[WORK TASK] Where in the records does the word "value" occur? Copy each line in which it does.
── SUPPLIED ENTRIES ──
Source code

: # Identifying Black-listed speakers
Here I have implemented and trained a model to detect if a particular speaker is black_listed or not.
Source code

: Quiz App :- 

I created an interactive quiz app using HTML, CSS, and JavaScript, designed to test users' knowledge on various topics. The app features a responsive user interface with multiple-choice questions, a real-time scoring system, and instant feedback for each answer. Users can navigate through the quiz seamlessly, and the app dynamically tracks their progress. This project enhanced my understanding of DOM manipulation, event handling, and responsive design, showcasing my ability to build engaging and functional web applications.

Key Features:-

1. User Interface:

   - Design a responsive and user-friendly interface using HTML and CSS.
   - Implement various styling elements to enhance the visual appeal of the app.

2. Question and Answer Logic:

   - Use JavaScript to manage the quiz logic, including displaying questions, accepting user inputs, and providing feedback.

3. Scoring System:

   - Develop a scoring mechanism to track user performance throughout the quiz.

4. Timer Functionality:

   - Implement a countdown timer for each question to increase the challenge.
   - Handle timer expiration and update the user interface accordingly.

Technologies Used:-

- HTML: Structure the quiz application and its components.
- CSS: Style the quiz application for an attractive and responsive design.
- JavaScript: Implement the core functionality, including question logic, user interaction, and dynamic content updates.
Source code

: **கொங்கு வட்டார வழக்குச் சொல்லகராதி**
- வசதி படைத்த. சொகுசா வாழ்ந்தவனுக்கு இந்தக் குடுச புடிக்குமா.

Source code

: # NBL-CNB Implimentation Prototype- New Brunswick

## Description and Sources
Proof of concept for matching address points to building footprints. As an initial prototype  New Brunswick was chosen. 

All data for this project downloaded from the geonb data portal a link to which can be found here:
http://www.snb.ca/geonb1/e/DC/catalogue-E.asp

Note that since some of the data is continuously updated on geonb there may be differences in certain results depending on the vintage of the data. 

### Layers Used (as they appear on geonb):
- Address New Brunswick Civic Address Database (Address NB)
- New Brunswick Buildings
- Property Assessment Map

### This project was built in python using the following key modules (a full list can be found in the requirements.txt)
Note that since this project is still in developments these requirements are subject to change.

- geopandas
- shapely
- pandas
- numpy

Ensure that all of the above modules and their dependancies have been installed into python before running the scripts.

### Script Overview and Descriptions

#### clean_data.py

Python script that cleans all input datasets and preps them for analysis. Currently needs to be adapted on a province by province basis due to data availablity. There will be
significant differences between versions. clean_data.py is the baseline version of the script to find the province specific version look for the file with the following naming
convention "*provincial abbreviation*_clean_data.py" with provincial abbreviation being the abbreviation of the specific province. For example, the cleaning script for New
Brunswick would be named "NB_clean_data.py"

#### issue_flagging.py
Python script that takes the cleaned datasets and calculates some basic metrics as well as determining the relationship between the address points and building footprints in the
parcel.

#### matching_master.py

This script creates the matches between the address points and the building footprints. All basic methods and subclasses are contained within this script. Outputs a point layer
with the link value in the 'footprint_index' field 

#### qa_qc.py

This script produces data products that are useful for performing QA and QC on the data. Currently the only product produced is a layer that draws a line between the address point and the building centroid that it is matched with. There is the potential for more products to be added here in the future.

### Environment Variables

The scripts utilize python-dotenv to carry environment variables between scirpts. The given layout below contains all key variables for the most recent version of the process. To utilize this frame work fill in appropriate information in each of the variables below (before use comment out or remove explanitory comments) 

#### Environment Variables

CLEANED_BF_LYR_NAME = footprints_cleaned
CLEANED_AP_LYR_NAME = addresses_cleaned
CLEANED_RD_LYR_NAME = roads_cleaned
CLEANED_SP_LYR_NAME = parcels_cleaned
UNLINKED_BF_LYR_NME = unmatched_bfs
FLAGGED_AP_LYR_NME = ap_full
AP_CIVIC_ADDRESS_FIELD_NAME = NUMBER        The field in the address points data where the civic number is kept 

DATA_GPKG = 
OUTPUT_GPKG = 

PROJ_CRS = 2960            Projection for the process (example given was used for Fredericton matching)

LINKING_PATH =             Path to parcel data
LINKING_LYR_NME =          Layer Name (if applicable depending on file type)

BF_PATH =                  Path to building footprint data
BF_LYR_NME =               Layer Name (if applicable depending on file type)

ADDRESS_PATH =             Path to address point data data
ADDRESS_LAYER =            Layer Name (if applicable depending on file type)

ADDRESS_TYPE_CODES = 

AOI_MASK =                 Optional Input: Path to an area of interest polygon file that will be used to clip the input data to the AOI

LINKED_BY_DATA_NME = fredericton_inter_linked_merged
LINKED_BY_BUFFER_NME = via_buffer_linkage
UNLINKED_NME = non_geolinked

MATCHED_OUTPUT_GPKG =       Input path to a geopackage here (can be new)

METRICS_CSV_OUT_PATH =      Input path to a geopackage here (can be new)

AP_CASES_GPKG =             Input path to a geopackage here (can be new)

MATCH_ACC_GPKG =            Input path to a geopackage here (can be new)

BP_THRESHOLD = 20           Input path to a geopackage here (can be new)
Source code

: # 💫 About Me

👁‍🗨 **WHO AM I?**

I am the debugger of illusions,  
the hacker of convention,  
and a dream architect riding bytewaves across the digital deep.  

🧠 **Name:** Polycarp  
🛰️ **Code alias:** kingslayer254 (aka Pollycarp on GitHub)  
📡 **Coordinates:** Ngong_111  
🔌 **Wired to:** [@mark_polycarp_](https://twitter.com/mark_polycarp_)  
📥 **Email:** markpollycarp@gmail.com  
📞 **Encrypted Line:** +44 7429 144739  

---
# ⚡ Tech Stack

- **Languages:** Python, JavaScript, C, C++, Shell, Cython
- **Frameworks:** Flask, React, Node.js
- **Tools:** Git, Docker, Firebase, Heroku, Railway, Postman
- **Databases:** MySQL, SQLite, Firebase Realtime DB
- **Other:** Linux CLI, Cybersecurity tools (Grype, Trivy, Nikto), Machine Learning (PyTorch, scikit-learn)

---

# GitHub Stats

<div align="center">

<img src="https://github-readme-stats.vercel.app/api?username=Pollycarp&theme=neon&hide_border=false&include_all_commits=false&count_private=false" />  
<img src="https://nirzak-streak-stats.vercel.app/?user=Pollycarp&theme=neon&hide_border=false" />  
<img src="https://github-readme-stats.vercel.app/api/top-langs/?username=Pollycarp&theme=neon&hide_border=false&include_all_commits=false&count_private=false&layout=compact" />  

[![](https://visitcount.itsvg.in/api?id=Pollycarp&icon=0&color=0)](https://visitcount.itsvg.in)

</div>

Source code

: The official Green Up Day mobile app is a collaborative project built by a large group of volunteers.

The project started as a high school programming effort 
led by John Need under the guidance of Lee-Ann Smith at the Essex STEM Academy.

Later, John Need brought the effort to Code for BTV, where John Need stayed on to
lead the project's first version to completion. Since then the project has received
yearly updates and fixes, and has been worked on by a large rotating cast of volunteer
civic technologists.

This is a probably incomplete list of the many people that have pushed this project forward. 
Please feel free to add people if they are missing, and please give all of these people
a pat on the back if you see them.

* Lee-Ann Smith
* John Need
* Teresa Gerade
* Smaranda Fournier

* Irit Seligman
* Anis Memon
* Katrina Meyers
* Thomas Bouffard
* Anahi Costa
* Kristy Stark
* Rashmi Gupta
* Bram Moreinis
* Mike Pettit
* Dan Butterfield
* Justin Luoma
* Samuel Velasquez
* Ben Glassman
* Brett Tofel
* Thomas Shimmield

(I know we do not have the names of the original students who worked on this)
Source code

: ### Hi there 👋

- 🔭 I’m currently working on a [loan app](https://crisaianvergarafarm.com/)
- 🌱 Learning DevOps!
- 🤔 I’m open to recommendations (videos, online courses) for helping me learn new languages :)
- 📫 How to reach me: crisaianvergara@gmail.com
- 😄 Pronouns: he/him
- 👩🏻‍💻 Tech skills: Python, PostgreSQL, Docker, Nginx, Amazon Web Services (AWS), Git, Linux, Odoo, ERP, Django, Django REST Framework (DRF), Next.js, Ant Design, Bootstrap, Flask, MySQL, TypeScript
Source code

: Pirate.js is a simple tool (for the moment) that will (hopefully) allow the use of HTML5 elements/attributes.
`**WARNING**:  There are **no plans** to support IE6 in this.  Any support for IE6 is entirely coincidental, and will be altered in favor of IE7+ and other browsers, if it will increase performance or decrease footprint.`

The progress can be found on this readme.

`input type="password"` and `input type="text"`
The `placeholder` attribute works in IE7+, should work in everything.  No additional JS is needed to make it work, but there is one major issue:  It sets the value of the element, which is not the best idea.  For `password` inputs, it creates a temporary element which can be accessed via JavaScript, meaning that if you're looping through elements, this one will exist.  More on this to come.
───
[YOUR SOLUTION]
with the link value in the 'footprint_index' field 
The `placeholder` attribute works in IE7+, should work in everything.  No additional JS is needed to make it work, but there is one major issue:  It sets the value of the element, which is not the best idea.  For `password` inputs, it creates a temporary element which can be accessed via JavaScript, meaning that if you're looping through elements, this one will exist.  More on this to come.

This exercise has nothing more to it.